SERMON: “God Commissions Us”

Today marks the beginning of Holy Week, the week where we commemorate the last week of Jesus’ earthly ministry. And today we reflect upon Palm Sunday, which was when Jesus came riding into Jerusalem on a donkey. And when you look at the Gospels, and I’ll highlight here the end of Luke 9, which precedes this event known as the Triumphal Entry, Jesus is said to have set his face toward Jerusalem. And Jerusalem is his end game, where he is to be crucified and killed. Meaning everything he’s arranged is premeditated. Him coming into Jerusalem riding on a donkey. Then, to object against the Temple and everything going on there. To then, feeding sacrificially friends who would leave him. And dying on the cross, with the mocking sign set above him — King of the Jews. Which was not a form of flattery but very much the contrary. Because everything about Jesus made people question — What kind of king is this? And what kind of kingdom is he bringing? I’ve shared this before. One of my favorite things that I’ve heard someone say comes from Friedrich Nietzsche, who was not a friend to Christianity. But he was observing the behavioral patterns of manic people. And he concluded that they are those dancing to music that no one else can hear. I remember reading that and thinking — That’s the Christian. We dance to a tune that others may not hear — yet. That for those who are asking the question — What kind of king is this? And what kind of kingdom is he bringing? These also ought to look at the movements and the behavioral patterns of the church and of Christians and conclude — They must be dancing to music no one else can hear. Because in the words of Madeleine L’Engle, when Christians respond to the our faith stirred and moved by the gospel, our behavior should be what she calls a living mystery. Where the only explanation can be found in the God we sing to, worship, and find our rest and salvation in. And so, for our Palm Sunday meditation today, we are looking at how the countercultural story of the gospel brings about this countercultural movement of the church — us who belong to a different kingdom and a different order. Because the gospel changes everything. It transforms individual sinners hell bent toward everything anti-God. It transforms communities through how we turn toward and not away from one another. And it transforms cultures through showing a new and different way to live.

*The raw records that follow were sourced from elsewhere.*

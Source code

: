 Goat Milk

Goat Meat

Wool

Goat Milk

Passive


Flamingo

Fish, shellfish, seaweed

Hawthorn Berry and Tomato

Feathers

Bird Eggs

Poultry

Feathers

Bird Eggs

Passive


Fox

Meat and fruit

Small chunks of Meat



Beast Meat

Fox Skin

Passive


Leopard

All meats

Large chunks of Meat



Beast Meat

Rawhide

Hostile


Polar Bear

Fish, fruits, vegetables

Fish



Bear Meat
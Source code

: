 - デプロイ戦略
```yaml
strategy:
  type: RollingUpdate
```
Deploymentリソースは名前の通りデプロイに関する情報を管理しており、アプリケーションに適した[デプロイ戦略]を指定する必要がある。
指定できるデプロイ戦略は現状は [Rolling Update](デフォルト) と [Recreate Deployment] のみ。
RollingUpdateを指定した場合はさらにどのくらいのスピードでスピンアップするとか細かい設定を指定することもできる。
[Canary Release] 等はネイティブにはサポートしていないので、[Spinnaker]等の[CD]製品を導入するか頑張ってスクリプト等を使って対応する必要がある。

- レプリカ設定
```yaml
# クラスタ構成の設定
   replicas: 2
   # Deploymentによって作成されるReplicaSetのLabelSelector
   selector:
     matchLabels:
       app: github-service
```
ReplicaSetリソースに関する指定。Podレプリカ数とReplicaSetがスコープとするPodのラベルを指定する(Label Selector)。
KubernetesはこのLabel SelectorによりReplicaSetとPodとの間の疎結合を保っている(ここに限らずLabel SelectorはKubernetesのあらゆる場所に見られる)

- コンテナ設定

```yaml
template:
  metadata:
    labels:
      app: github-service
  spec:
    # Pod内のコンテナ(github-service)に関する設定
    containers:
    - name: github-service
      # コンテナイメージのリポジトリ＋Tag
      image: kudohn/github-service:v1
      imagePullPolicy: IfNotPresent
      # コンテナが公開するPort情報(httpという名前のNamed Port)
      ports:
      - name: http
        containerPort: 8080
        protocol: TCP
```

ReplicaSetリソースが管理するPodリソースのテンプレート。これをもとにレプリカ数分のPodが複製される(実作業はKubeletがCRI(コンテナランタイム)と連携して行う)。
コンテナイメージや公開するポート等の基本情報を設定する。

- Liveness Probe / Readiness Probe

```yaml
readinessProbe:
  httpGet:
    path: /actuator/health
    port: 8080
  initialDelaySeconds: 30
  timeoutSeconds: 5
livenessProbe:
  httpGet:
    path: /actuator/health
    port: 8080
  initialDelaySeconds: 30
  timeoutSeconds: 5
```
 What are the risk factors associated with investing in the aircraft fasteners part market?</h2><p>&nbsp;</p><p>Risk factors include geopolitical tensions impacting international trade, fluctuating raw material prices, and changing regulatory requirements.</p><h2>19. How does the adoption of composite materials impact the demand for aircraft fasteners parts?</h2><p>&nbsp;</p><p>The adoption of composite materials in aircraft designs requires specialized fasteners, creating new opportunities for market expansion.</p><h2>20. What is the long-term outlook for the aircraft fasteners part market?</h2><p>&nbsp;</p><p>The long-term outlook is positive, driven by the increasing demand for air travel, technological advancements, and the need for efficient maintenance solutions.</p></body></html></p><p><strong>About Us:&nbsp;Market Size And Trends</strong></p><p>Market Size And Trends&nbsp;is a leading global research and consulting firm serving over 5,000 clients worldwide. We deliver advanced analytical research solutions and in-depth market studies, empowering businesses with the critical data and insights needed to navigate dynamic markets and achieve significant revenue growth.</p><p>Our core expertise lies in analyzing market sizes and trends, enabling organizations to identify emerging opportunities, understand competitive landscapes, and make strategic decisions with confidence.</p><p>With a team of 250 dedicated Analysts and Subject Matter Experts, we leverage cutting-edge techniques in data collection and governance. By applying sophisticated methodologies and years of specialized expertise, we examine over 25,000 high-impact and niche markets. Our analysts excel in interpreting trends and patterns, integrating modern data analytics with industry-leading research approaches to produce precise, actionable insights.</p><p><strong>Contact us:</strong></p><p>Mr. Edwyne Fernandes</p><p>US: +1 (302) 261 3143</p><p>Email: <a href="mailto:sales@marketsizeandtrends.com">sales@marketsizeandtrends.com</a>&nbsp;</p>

So, we’re in the letter to the Romans today. And this is kind of the hinge to the whole book. The first eleven chapters kind of depict what God has done in his approach toward sinners — how he changes our judicial status before him. But then, the last five chapters, starting here in chapter 12 is about how those with changed statuses now experienced changed behaviors. And in these first eleven chapters, the apostle Paul has really described some of the high water marks for how God in Christ has committed to loving his people by his grace. And so, this larger section ends with what we call a doxology, which is what we sing at the end of our worship service — having experienced and observed all the ways in which God has loved his people. And the final statement preceding the Amen in verse 36, which seals the doxology. From him, meaning he’s the source. Through him, meaning he’s the means. And to him, meaning he’s the end point, the telos. From beginning to end, and everything in between, this is the immensity of the eternal God, who by his grace, stepped into time and space. Paul here explodes in worship, as he sings — How big is our God, how great is his love, how deep is his grace. There’s a German poet by the name of Rainer Maria Rilke. And in one of his journals, he recalls a time when he spent hours in a museum. And he was particularly fixated upon a giant statue of the Greek god Apollos. And as he was astounded by the size, the artistry, and the grandeur of the statue, he records this reaction in his journal — I must change. There was something about this statue that when standing next to it, it brought about this reaction. And if Rilke reacts in such ways to a statue of a mythical Greek god, how must we respond when considering our God where all things are from him, through him, and to him? And when we hear that he is not distant but that he has come near, it necessitates of us who observe this travel of a deep change.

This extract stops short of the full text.